Place your chicken breasts and all ingredients in a big bag or container and mix well. Refrigerate for as long as you can but at least 2 hrs.

  • Flour-2-3 cups
  • S&P
  • Spicy pimiento pepper for a smoky flavor about 1 tsp

Place all ingredients in a brown paper bag and shake. Once your chicken has marinated sufficiently add breasts to brown bag and shake 1 at a time then place breasts on a metal rack until ready to fry.

  • Peanut Oil for frying
  • Heat your oven to 350 degrees

I did not “deep” fry mine I shallow fried in a deep pan. SO I used 1 small bottle of peanut oil. If you plan to deep fry you will need more. So now you are ready to fry your chickens. Pour the oils into a deep pot and get it to about 350 degrees. You’ll want to keep it at 350 so you don’t burn the chicken. When you add the chicken to the oil the temp will drop so you might have to raise the heat for a minute or 2. Carefully add the chicken to the oil and fry for about 6 minutes per side until golden brown and crisp. Move the chicken around a little bit so it doesn’t stick, but not too much. Then remove to a rack on a baking pan and put into the 350 degree oven to finish cooking all the way in the middle while you prepare the rest of your tacos.

  • White Sauce
  • 1 cup Mayonnaise-I wish I had Duke’s! But I don’t out here so I used the best mayo I had
  • 1 tbs horseradish sauce
  • 1-2 tsp sugar
  • 1 cup water
  • 1/2 cup Apple Cider Vinegar
  • Salt and Black pepper
  • 2 minced garlic cloves
  • 1 heaping TBS Durkee sauce. If you don’t have Durkee use mustard.
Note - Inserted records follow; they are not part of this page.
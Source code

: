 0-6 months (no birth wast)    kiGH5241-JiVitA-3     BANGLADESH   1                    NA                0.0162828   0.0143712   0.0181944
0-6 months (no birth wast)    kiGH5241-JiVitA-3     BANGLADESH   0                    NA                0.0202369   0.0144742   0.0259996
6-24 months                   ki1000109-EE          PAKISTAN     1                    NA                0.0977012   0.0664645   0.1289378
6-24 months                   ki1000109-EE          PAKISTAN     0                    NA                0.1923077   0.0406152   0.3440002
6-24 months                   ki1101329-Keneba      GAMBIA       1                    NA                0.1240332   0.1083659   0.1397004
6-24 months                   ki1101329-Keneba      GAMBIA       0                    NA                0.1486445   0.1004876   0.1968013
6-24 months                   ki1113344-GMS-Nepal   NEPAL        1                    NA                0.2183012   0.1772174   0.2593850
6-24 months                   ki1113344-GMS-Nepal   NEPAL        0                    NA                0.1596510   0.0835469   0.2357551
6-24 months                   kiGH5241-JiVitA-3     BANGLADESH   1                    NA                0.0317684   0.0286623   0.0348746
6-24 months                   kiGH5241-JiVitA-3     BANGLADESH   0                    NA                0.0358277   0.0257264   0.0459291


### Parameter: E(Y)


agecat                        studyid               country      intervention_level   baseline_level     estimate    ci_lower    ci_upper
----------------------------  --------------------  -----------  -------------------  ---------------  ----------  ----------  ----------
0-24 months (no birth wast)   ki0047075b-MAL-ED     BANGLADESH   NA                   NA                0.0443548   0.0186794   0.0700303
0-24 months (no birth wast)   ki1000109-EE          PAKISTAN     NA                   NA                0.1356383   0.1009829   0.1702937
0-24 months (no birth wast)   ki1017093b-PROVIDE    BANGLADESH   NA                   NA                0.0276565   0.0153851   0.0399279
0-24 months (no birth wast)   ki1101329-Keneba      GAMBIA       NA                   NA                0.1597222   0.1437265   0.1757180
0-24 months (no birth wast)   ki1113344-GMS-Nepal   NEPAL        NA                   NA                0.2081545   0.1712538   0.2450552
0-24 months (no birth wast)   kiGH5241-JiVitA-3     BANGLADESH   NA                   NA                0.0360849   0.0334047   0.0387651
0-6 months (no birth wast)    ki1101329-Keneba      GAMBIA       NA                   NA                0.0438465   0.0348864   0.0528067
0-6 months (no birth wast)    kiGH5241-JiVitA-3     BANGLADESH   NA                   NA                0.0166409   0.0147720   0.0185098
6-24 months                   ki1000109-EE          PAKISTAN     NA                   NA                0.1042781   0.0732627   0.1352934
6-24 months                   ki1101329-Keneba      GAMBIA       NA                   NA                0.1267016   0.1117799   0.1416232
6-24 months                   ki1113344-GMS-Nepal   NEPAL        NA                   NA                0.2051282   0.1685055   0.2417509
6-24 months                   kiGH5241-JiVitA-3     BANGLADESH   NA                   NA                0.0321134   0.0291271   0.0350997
Mix all ingredients well and taste and adjust. This isn’t rocket science and I made this 5 days ago so I’m trying to remember exactly what I did, but if you want a thicker consistency you might need to add more mayo or maybe you want it sweeter so add more sugar. Just taste it and make it how you like then refrigerate until ready to use.

  • Flour Tortillas
  • Cold, washed and shredded iceberg lettuce
  • Ripe tomatoes sliced or chopped
  • Sliced sweet onion

Put your tortillas on the griddle and warm them up. Then assemble tacos. Add sliced fried chicken, lettuce, onion and tomato and top with white sauce. Open your beer or diet coke and enjoy!